Photo courtesy of SEARHC
  SouthEast Alaska Regional Health Consortium employees Litia Garrison, Janice Huls, Kathy O'Gara, Doug Osborne and Lisa Sadleir-Hart pose in front of the Kootéeyaa Project Wellbriety totem pole on Dec. 4 in celebration of the announcement that the Community Wellness Advocate program cosponsored by SEARHC Health Promotion and the University of Alaska Southeast-Sitka Campus will be awarded the Barbara Berger Award for excellence in health education and health promotion in Alaska by the Alaska Health Education Consortium. Garrison and Huls are former CWA program students, while O'Gara and Osborne are instructors and Sadleir-Hart is the CWA program coordinator.
SITKA - The Alaska Health Education Consortium will honor the Community Wellness Advocate program with the Barbara Berger Award for excellence in health education and health promotion in Alaska. The award was presented at the Alaska Health Summit, during the event's annual awards luncheon Wednesday, Dec. 6, at the Sheraton Hotel's Howard Rock Ballroom in Anchorage.

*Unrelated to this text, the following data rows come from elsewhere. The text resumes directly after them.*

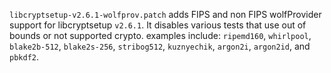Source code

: `libcryptsetup-v2.6.1-wolfprov.patch` adds FIPS and non FIPS wolfProvider 
support for libcryptsetup `v2.6.1`. It disables various tests that use out 
of bounds or not supported crypto. examples include: `ripemd160`, `whirlpool`, 
`blake2b-512`, `blake2s-256`, `stribog512`, `kuznyechik`, `argon2i`, `argon2id`, 
and `pbkdf2`.
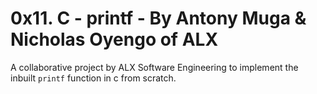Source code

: # 0x11. C - printf - By Antony Muga & Nicholas Oyengo of ALX
A collaborative project by ALX Software Engineering to implement the inbuilt `printf` function in c from scratch.


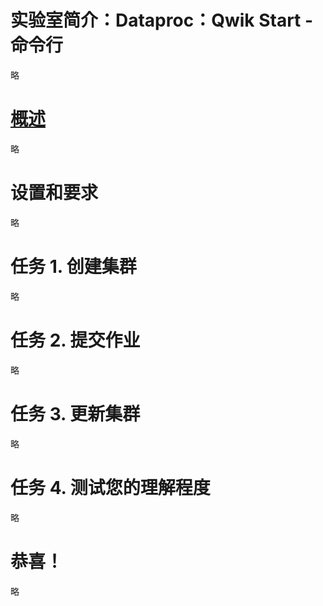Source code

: # 实验室简介：Dataproc：Qwik Start - 命令行
略

# [概述](https://www.cloudskillsboost.google/course_sessions/5373599/labs/377370)
略

# 设置和要求
略

# 任务 1. 创建集群
略

# 任务 2. 提交作业
略

# 任务 3. 更新集群
略

# 任务 4. 测试您的理解程度
略

# 恭喜！
略
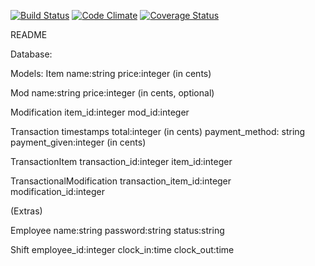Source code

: [![Build Status](https://travis-ci.org/nf1213/cash_register.svg?branch=master)](https://travis-ci.org/<nf1213/cash_register) [![Code Climate](https://codeclimate.com/github/<nf1213>/<cash_register>.png)](https://codeclimate.com/github/nf121/cash_register) [![Coverage Status](https://coveralls.io/repos/nf1213/<cash_register>/badge.png)](https://coveralls.io/r/nf1213/cash_register)

README

Database:

Models:
  Item
    name:string
    price:integer (in cents)

  Mod
    name:string
    price:integer (in cents, optional)

  Modification
    item_id:integer
    mod_id:integer

  Transaction
    timestamps
    total:integer (in cents)
    payment_method: string
    payment_given:integer (in cents)

  TransactionItem
    transaction_id:integer
    item_id:integer

  TransactionalModification
    transaction_item_id:integer
    modification_id:integer


(Extras)

  Employee
    name:string
    password:string
    status:string

  Shift
    employee_id:integer
    clock_in:time
    clock_out:time
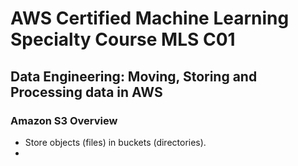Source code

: # AWS Certified Machine Learning Specialty Course MLS C01

## Data Engineering: Moving, Storing and Processing data in AWS

### Amazon S3 Overview

- Store objects (files) in buckets (directories).
- 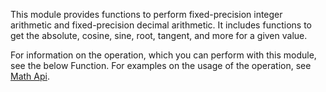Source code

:This module provides functions to perform fixed-precision integer arithmetic and fixed-precision decimal arithmetic. It includes functions to get the absolute, cosine, sine, root, tangent, and more for a given value.

For information on the operation, which you can perform with this module, see the below Function. For examples on the usage of the operation, see [Math Api](https://ballerina.io/learn/by-example/math-functions.html).
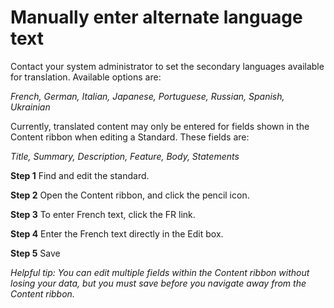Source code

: # Manually enter alternate language text

Contact your system administrator to set the secondary languages available for translation.
Available options are:

*French, German, Italian, Japanese, Portuguese, Russian, Spanish, Ukrainian*

Currently, translated content may only be entered for fields shown in the Content ribbon when editing a Standard. 
These fields are:

*Title, Summary, Description, Feature, Body, Statements*

**Step 1** Find and edit the standard.

**Step 2** Open the Content ribbon, and click the pencil icon.

**Step 3** To enter French text, click the FR link.

**Step 4** Enter the French text directly in the Edit box.

**Step 5** Save


*Helpful tip: You can edit multiple fields within the Content ribbon without losing your data, but you must save before you navigate away from the Content ribbon.*
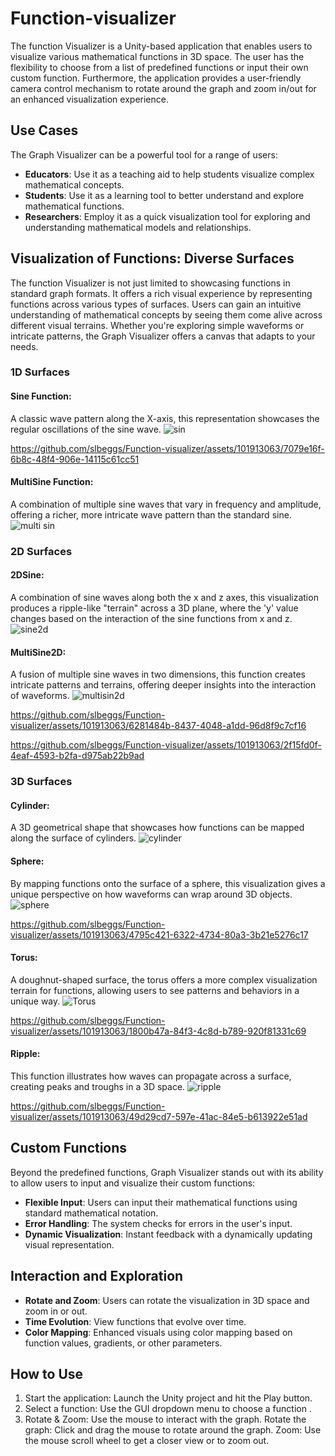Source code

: # Function-visualizer
The function Visualizer is a Unity-based application that enables users to visualize various mathematical functions in 3D space. The user has the flexibility to choose from a list of predefined functions or input their own custom function. Furthermore, the application provides a user-friendly camera control mechanism to rotate around the graph and zoom in/out for an enhanced visualization experience.

## Use Cases
The Graph Visualizer can be a powerful tool for a range of users:

- **Educators**: Use it as a teaching aid to help students visualize complex mathematical concepts.
- **Students**: Use it as a learning tool to better understand and explore mathematical functions.
- **Researchers**: Employ it as a quick visualization tool for exploring and understanding mathematical models and relationships.

## Visualization of Functions: Diverse Surfaces
The function Visualizer is not just limited to showcasing functions in standard graph formats. It offers a rich visual experience by representing functions across various types of surfaces. Users can gain an intuitive understanding of mathematical concepts by seeing them come alive across different visual terrains. Whether you're exploring simple waveforms or intricate patterns, the Graph Visualizer offers a canvas that adapts to your needs.

### 1D Surfaces

#### Sine Function:
A classic wave pattern along the X-axis, this representation showcases the regular oscillations of the sine wave.
![sin](https://github.com/slbeggs/Function-visualizer/assets/101913063/1614326b-5f5a-4488-9fff-2bbd0ec510b1)


https://github.com/slbeggs/Function-visualizer/assets/101913063/7079e16f-6b8c-48f4-906e-14115c61cc51






#### MultiSine Function:
A combination of multiple sine waves that vary in frequency and amplitude, offering a richer, more intricate wave pattern than the standard sine.
![multi sin](https://github.com/slbeggs/Function-visualizer/assets/101913063/22ea6e01-af2d-49b8-8f2a-f64cae259229)

### 2D Surfaces

#### 2DSine:
A combination of sine waves along both the x and z axes, this visualization produces a ripple-like "terrain" across a 3D plane, where the 'y' value changes based on the interaction of the sine functions from x and z.
![sine2d](https://github.com/slbeggs/Function-visualizer/assets/101913063/2822deac-e88d-422c-9747-ed57455694b1)








#### MultiSine2D:
A fusion of multiple sine waves in two dimensions, this function creates intricate patterns and terrains, offering deeper insights into the interaction of waveforms.
![multisin2d](https://github.com/slbeggs/Function-visualizer/assets/101913063/ee8908be-6757-409c-bd62-fb5c52d8aaae)

https://github.com/slbeggs/Function-visualizer/assets/101913063/6281484b-8437-4048-a1dd-96d8f9c7cf16

https://github.com/slbeggs/Function-visualizer/assets/101913063/2f15fd0f-4eaf-4593-b2fa-d975ab22b9ad

### 3D Surfaces

#### Cylinder:
A 3D geometrical shape that showcases how functions can be mapped along the surface of cylinders.
![cylinder](https://github.com/slbeggs/Function-visualizer/assets/101913063/cc87a04e-fd12-4103-9fa1-b70072d4f06d)

#### Sphere:
By mapping functions onto the surface of a sphere, this visualization gives a unique perspective on how waveforms can wrap around 3D objects.
![sphere](https://github.com/slbeggs/Function-visualizer/assets/101913063/f289e778-44af-45c1-af33-c25ca95c8e77)





https://github.com/slbeggs/Function-visualizer/assets/101913063/4795c421-6322-4734-80a3-3b21e5276c17
#### Torus:
A doughnut-shaped surface, the torus offers a more complex visualization terrain for functions, allowing users to see patterns and behaviors in a unique way.
![Torus](https://github.com/slbeggs/Function-visualizer/assets/101913063/daa72dd9-fe09-4a31-b705-616a9c23c230)








https://github.com/slbeggs/Function-visualizer/assets/101913063/1800b47a-84f3-4c8d-b789-920f81331c69









#### Ripple:
This function illustrates how waves can propagate across a surface, creating peaks and troughs in a 3D space.
![ripple](https://github.com/slbeggs/Function-visualizer/assets/101913063/590fe927-9ff3-4ae9-b875-58ec09af7e64)






https://github.com/slbeggs/Function-visualizer/assets/101913063/49d29cd7-597e-41ac-84e5-b613922e51ad
















## Custom Functions

Beyond the predefined functions, Graph Visualizer stands out with its ability to allow users to input and visualize their custom functions:

- **Flexible Input**: Users can input their mathematical functions using standard mathematical notation.
- **Error Handling**: The system checks for errors in the user's input.
- **Dynamic Visualization**: Instant feedback with a dynamically updating visual representation.

## Interaction and Exploration

- **Rotate and Zoom**: Users can rotate the visualization in 3D space and zoom in or out.
- **Time Evolution**: View functions that evolve over time.
- **Color Mapping**: Enhanced visuals using color mapping based on function values, gradients, or other parameters.

## How to Use
1. Start the application: Launch the Unity project and hit the Play button.
2. Select a function: Use the GUI dropdown menu to choose a function .
3. Rotate & Zoom: Use the mouse to interact with the graph.
Rotate the graph: Click and drag the mouse to rotate around the graph.
Zoom: Use the mouse scroll wheel to get a closer view or to zoom out.
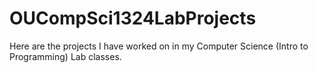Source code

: # OUCompSci1324LabProjects
Here are the projects I have worked on in my Computer Science (Intro to Programming) Lab classes. 
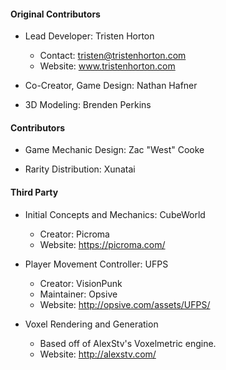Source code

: #### Original Contributors
- Lead Developer: Tristen Horton
  - Contact: tristen@tristenhorton.com
  - Website: www.tristenhorton.com
  
- Co-Creator, Game Design: Nathan Hafner  

- 3D Modeling: Brenden Perkins

#### Contributors

- Game Mechanic Design: Zac "West" Cooke
 
- Rarity Distribution: Xunatai

#### Third Party

- Initial Concepts and Mechanics: CubeWorld
  - Creator: Picroma
  - Website: https://picroma.com/

- Player Movement Controller: UFPS
  - Creator: VisionPunk
  - Maintainer: Opsive
  - Website: http://opsive.com/assets/UFPS/

- Voxel Rendering and Generation
  - Based off of AlexStv's Voxelmetric engine.
  - Website: http://alexstv.com/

The Community Wellness Advocate program is a cooperative effort of SouthEast Alaska Regional Health Consortium Health Promotion and the University of Alaska Southeast-Sitka Campus. The CWA program is modeled after the state's Community Health Aide program that trains village health workers, but the CWA program is geared more toward disease prevention and health behavior change than clinical work. Since the program is taught using distance delivery, students are able to remain in their home communities except for two trips to Sitka that last one week each.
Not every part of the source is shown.